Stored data
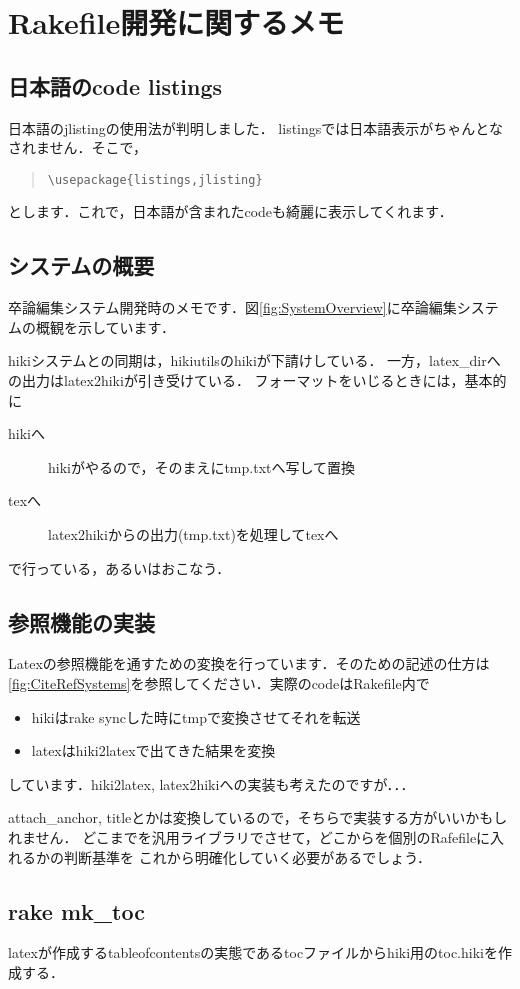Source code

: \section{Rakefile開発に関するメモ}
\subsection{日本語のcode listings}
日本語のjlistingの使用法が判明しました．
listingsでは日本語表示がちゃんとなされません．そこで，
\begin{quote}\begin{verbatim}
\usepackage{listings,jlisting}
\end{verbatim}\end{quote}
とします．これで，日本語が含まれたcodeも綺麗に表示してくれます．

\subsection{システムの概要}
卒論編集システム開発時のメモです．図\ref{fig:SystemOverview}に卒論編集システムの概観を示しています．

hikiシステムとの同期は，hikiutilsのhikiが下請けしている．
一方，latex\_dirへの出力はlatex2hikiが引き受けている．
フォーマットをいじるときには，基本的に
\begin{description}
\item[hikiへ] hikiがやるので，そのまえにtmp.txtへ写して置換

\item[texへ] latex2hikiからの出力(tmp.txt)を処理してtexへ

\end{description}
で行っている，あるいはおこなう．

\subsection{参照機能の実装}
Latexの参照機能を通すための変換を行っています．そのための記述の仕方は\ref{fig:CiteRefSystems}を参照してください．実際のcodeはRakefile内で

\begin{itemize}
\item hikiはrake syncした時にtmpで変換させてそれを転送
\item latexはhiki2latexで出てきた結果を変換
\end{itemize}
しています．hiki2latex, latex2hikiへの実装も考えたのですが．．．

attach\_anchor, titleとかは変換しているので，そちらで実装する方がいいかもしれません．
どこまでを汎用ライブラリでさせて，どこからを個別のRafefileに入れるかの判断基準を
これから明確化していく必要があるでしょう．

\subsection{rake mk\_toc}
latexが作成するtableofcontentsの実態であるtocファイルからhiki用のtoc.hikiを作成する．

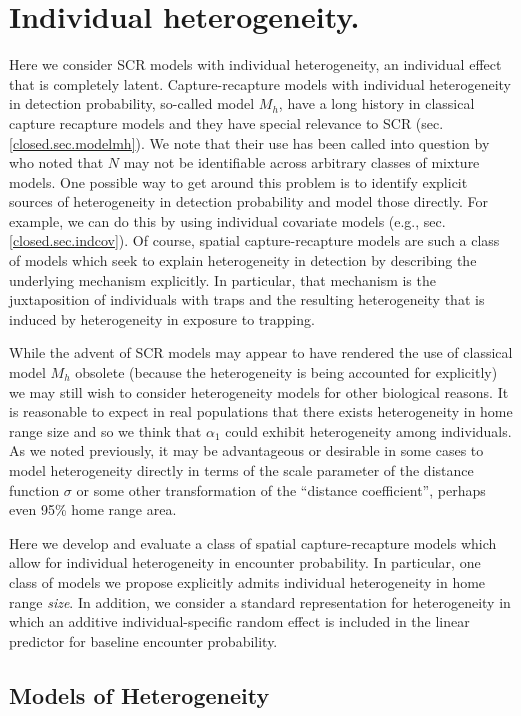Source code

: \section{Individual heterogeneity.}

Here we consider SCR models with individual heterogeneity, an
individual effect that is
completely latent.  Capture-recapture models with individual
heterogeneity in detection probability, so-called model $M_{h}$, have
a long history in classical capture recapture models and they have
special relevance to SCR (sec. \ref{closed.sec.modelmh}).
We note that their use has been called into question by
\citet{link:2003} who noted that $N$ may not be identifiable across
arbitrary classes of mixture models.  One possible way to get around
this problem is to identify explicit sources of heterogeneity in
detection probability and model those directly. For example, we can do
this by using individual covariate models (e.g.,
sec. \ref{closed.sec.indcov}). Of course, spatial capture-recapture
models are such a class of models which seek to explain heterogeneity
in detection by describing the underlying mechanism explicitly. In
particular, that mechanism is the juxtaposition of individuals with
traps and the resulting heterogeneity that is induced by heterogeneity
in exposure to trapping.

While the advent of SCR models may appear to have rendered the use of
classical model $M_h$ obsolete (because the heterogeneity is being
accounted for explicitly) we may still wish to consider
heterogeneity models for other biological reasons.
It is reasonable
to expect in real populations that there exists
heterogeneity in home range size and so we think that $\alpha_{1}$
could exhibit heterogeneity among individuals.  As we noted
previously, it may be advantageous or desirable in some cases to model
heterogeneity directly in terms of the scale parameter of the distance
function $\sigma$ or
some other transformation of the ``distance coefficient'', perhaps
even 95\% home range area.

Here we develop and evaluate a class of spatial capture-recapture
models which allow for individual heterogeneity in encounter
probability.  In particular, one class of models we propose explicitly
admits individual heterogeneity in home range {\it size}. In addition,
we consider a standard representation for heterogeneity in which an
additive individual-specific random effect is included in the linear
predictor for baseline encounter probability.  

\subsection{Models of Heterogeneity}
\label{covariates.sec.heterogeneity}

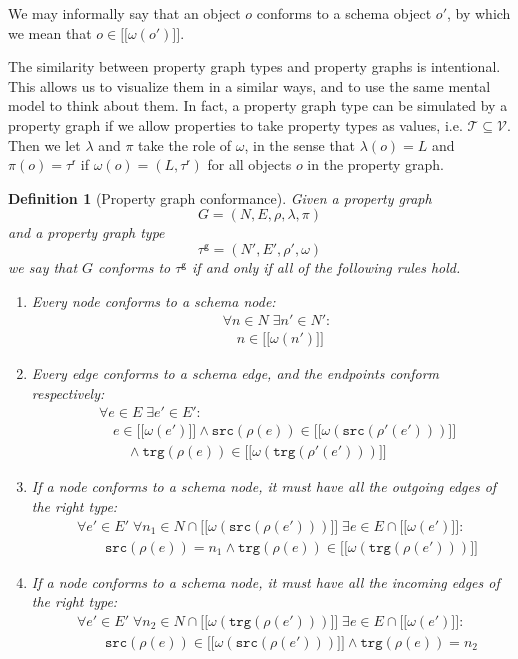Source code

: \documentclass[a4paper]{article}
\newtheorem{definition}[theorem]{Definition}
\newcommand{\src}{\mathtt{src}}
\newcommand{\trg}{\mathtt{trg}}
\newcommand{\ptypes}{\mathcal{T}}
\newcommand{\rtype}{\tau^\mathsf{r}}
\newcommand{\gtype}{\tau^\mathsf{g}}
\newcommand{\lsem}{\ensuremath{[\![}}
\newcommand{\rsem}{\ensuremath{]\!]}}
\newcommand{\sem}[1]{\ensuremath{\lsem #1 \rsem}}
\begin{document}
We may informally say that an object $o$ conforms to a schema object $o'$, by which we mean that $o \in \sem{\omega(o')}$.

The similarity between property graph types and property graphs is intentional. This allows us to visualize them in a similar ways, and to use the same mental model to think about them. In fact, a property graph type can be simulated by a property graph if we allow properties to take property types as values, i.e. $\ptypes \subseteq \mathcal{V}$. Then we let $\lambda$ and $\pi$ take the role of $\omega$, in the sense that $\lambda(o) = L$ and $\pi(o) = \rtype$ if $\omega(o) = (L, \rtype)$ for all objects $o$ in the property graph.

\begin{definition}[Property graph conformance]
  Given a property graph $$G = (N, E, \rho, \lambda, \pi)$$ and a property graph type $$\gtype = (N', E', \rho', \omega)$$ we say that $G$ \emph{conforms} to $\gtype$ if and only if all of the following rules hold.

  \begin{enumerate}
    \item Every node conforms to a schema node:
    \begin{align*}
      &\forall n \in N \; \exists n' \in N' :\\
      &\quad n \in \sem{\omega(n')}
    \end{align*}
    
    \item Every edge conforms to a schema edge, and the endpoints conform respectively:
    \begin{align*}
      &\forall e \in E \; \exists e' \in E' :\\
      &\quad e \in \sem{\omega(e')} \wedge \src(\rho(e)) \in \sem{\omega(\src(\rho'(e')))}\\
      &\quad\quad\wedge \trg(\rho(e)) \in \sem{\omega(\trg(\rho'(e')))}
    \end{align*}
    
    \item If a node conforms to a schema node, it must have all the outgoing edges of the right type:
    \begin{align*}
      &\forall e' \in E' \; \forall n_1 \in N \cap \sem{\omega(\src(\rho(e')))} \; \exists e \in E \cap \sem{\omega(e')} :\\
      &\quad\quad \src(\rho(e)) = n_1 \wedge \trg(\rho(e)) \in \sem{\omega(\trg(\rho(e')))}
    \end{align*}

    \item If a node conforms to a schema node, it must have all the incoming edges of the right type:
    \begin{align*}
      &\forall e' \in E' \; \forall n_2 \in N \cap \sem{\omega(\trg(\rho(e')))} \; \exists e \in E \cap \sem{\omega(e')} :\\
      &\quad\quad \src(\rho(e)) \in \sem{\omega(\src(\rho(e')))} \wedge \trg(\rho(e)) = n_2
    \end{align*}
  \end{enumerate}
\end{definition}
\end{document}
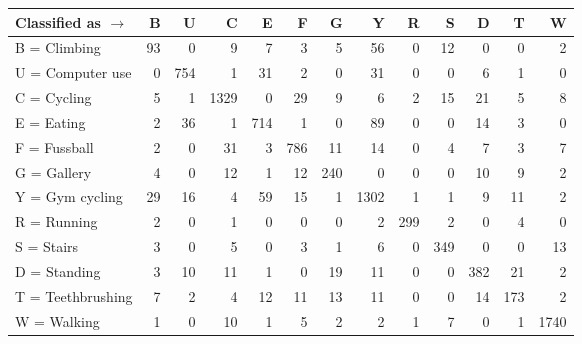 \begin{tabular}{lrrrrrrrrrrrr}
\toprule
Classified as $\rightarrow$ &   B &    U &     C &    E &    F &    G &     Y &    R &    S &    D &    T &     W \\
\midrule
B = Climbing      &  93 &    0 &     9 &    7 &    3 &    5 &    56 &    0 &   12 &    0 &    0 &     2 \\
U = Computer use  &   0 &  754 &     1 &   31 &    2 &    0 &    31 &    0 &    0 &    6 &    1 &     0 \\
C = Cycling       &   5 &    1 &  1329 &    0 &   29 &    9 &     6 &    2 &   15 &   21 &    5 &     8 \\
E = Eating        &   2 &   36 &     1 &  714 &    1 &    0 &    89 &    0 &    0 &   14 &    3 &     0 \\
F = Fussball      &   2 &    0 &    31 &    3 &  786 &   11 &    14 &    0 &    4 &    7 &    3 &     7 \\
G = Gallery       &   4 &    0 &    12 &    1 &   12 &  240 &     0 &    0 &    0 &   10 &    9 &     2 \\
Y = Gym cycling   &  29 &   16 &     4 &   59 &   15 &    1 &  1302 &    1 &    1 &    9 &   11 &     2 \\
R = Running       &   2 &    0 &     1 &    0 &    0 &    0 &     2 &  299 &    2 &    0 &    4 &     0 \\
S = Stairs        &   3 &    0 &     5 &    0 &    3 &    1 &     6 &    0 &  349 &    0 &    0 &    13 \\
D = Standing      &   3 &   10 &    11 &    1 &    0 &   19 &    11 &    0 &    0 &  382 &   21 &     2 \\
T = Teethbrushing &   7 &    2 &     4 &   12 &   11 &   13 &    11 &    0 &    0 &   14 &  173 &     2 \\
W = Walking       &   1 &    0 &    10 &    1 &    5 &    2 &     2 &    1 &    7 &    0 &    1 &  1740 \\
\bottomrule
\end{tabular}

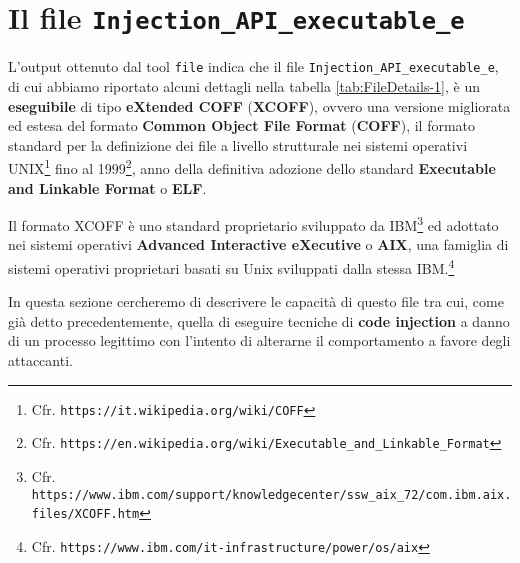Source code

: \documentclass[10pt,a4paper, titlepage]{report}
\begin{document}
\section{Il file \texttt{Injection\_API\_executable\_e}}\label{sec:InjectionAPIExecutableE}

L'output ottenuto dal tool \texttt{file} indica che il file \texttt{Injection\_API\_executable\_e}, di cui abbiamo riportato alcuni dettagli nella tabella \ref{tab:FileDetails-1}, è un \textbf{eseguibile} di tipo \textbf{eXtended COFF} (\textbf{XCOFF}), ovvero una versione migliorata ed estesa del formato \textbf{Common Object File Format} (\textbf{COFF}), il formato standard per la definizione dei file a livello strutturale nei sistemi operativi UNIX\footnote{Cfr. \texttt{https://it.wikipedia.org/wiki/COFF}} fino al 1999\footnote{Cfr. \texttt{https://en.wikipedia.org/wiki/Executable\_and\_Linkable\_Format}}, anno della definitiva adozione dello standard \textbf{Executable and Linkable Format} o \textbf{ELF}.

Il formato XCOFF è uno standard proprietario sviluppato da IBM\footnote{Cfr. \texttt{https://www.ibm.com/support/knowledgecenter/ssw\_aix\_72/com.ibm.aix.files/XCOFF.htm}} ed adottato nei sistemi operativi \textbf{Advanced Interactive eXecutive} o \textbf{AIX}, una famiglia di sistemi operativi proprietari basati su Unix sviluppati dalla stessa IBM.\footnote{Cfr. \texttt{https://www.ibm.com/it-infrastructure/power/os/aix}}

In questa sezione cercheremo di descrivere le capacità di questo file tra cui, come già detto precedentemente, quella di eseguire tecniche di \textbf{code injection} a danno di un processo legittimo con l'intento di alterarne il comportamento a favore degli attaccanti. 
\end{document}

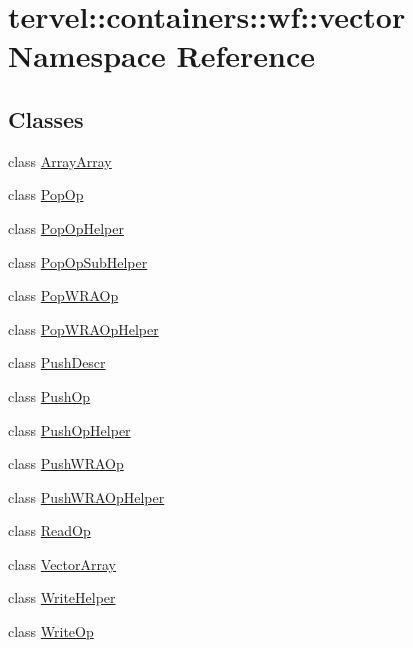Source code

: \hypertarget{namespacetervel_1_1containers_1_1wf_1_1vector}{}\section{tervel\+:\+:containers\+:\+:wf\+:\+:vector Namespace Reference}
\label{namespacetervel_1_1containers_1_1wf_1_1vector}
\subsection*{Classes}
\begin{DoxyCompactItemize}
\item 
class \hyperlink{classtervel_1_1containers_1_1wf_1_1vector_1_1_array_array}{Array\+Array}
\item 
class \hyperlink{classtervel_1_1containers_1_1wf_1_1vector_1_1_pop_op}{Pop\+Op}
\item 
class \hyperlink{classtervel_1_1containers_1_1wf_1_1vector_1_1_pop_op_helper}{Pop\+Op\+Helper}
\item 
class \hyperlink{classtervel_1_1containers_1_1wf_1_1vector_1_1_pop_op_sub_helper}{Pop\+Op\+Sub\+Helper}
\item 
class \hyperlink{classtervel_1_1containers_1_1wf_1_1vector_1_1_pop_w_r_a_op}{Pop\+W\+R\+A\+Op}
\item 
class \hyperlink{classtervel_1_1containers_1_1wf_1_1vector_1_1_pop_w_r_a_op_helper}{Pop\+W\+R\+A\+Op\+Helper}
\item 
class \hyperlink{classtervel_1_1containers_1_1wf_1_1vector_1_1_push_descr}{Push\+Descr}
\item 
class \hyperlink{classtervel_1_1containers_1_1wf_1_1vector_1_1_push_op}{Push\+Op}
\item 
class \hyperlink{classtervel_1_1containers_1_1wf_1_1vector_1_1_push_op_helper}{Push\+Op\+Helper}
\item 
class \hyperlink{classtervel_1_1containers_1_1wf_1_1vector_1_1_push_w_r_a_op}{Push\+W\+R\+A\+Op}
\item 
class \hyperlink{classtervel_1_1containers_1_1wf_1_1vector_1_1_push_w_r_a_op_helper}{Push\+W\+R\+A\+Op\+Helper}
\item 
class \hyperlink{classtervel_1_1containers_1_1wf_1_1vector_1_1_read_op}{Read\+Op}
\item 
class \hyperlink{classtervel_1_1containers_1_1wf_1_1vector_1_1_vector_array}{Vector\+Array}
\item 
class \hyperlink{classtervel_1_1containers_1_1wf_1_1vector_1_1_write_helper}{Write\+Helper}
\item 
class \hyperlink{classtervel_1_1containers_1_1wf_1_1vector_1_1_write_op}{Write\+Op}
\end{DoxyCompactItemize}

ACTIVITY
Could you reproduce, exactly, every line above from the line with "Here we consider" to the line with "a long history", and no other line? Both ends count.

SOLUTION TO THIS EXERCISE
Here we consider SCR models with individual heterogeneity, an
individual effect that is
completely latent.  Capture-recapture models with individual
heterogeneity in detection probability, so-called model $M_{h}$, have
a long history in classical capture recapture models and they have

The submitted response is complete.